Essen. Im Lockdown haben wir Menschen aus den Augen verloren, die wir nur locker kennen, die wir aber mögen. Über die Wichtigkeit von losen Bindungen.
Wo ist eigentlich Lothar geblieben? Lothar? Den kennt man doch! Das ist der grauhaarige Typ mit Schnäuzer, der in meiner Lieblings-Pizzeria jedes, ja wirklich jedes Mal abends gesessen hat, wenn man vorbeikam, und allein in Antipasti, Thunfischsalat oder manchmal in der Lasagne gestochert und dabei telefoniert hat. Lothar, der dabei ganz oft seine Freundin („Ja, ich vermiss dich doch auch, wir sehen uns ja in ein paar Tagen wieder!“) am Handy hatte. Er grüßte seit langem freundlich, auch wenn man noch nie einen längeren Satz miteinander gewechselt hat. Man kennt sich eben. Und hat mitbekommen, dass der Lothar eben der Lothar ist.
Ich habe Lothar seit fast einem Jahr nicht mehr gesehen, weil wir uns eben kennen, aber keine Freunde sind. Weil man beim Italiener derzeit eher etwas bestellt – und wenn Pizza, Nudeln oder Salat vor der Türe stehen, dann denkt man gelegentlich an Lothar. Es sind die lockeren Bindungen im Alltag, die uns in Zeiten von Lockdown und Homeoffice, von Zuhausebleiben und der sogenannten neuen Normalität abhandengekommen sind.
Das ganze zwischenmenschliche Drumherum bei der Arbeit fällt weg
Auch daran merkt man: Unser Sozialleben hat sich im Laufe der vergangenen zwölf Monate verändert. Klar, die Familienmitglieder sieht man ja noch, wenn nicht real, dann hoffentlich per Videoschalte oder spricht sich am Telefon. Was auch die Kommunikationswege sind, auf denen man am direktesten die Arbeitskollegen trifft – und da merkt man erst, wie schön es ist, manchmal die lebendigen Gesichter all derer zu sehen, die man derzeit zwangsweise eher aus Mails und Chatprogrammen kennt.
Auch bei der Arbeit fällt auf: Das ganze zwischenmenschliche Drumherum fällt weg. Wir sehen uns in unseren kleinen Arbeitsteams. Aber einer wie Ben? Der fehlt mir.
Klar, Ben kennen Sie jetzt vermutlich nicht. Er ist einer unserer Kantinenköche. Und wären die Zeiten normal, würde man sich zwei-, dreimal in der Woche freuen, weil Ben für alle Gäste an seiner Theke immer einen lockeren Spruch oder ein Späßchen hat, während er mit ebenso viel Liebe wie Freude sein Spezialgericht Shakshuka serviert oder einen mediterranen Fladen mit allen Sonderwünschen belegt. Ben ist zwischendurch immer noch dort, in der Kantine – nur ich sitze im Homeoffice. Deshalb habe ich ihn einfach mal angerufen.

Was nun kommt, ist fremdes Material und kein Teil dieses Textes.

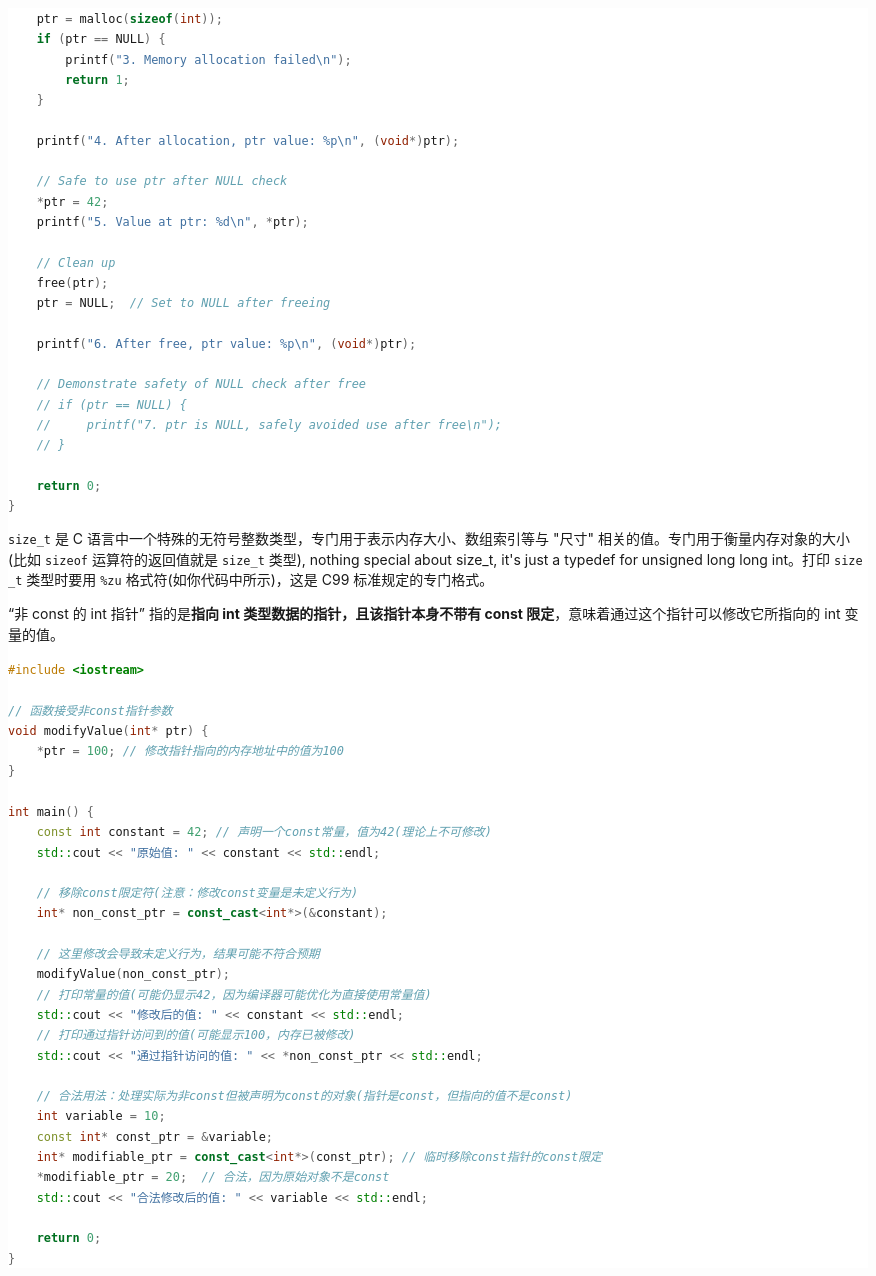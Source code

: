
 ```c++
    ptr = malloc(sizeof(int));
    if (ptr == NULL) {
        printf("3. Memory allocation failed\n");
        return 1;
    }

    printf("4. After allocation, ptr value: %p\n", (void*)ptr);

    // Safe to use ptr after NULL check
    *ptr = 42;
    printf("5. Value at ptr: %d\n", *ptr);

    // Clean up
    free(ptr);
    ptr = NULL;  // Set to NULL after freeing

    printf("6. After free, ptr value: %p\n", (void*)ptr);

    // Demonstrate safety of NULL check after free
    // if (ptr == NULL) {
    //     printf("7. ptr is NULL, safely avoided use after free\n");
    // }

    return 0;
}
```

`size_t` 是 C 语言中一个特殊的无符号整数类型，专门用于表示内存大小、数组索引等与 "尺寸" 相关的值。专门用于衡量内存对象的大小(比如 `sizeof` 运算符的返回值就是 `size_t` 类型), nothing special about size_t, it's just a typedef for unsigned long long int。打印 `size_t` 类型时要用 `%zu` 格式符(如你代码中所示)，这是 C99 标准规定的专门格式。

“非 const 的 int 指针” 指的是**指向 int 类型数据的指针，且该指针本身不带有 const 限定**，意味着通过这个指针可以修改它所指向的 int 变量的值。

```c++
#include <iostream>

// 函数接受非const指针参数
void modifyValue(int* ptr) {
    *ptr = 100; // 修改指针指向的内存地址中的值为100
}

int main() {
    const int constant = 42; // 声明一个const常量，值为42(理论上不可修改)
    std::cout << "原始值: " << constant << std::endl;

    // 移除const限定符(注意：修改const变量是未定义行为)
    int* non_const_ptr = const_cast<int*>(&constant);

    // 这里修改会导致未定义行为，结果可能不符合预期
    modifyValue(non_const_ptr);
    // 打印常量的值(可能仍显示42，因为编译器可能优化为直接使用常量值)
    std::cout << "修改后的值: " << constant << std::endl;
    // 打印通过指针访问到的值(可能显示100，内存已被修改)
    std::cout << "通过指针访问的值: " << *non_const_ptr << std::endl;

    // 合法用法：处理实际为非const但被声明为const的对象(指针是const，但指向的值不是const)
    int variable = 10;
    const int* const_ptr = &variable;
    int* modifiable_ptr = const_cast<int*>(const_ptr); // 临时移除const指针的const限定
    *modifiable_ptr = 20;  // 合法，因为原始对象不是const
    std::cout << "合法修改后的值: " << variable << std::endl;

    return 0;
}
```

Menschen brauchen Menschen
Natürlich, sagt Ben, der mit vollem Namen Fehmi Ben Tahar (45) heißt, was ich vorher auch nicht wusste, natürlich vermisst er viele bekannte Gesichter – und auch einige Arbeitskollegen, die er seit Wochen wegen der Schichtpläne nicht gesehen hat. In diesen Zeiten arbeitet man möglichst kontaktarm. Und noch mehr vermisst Ben: „Ich trainiere die B-Jugend im Fußball, mein Sohn spielt auch mit. Und im Moment sehen wir uns alle gar nicht mehr, sondern tauschen uns nur über WhatsApp aus. Ich freue mich schon, wenn das wieder vorbei ist.“
Klar, Menschen brauchen Menschen. Warum das so ist, hat Gründe, die man schon in der Evolution finden kann: „Wir nennen das in der Psychologie Anschluss und Bindung. Dieses Bedürfnis hat zwei Wurzeln. Die eine: In einer Gruppe überlebt man länger. Das sind eher die er loseren Bekannten, mit denen wir uns umgeben. Die andere: Dass wir für den Erhalt unseres Nachwuchses sorgen“, sagt Marlies Pinnow (61), Leiterin der Arbeitsgruppe Motivationspsychologie an der Ruhr-Uni Bochum. Der Mensch gehört zu den sozialsten Lebewesen auf dem Planeten. Daraus ziehen wir Nutzen. „Wir Menschen sind ja mit relativ begrenzten Mitteln ausgestattete Lebewesen, aber trotzdem sehr erfolgreich. Und das hat damit zu tun, dass wir in der Vergangenheit immer kooperiert haben. Das hilft uns auch, mit unserer Umwelt besser klarzukommen. Und je besser man kooperiert, desto erfolgreicher ist man“, sagt Pinnow.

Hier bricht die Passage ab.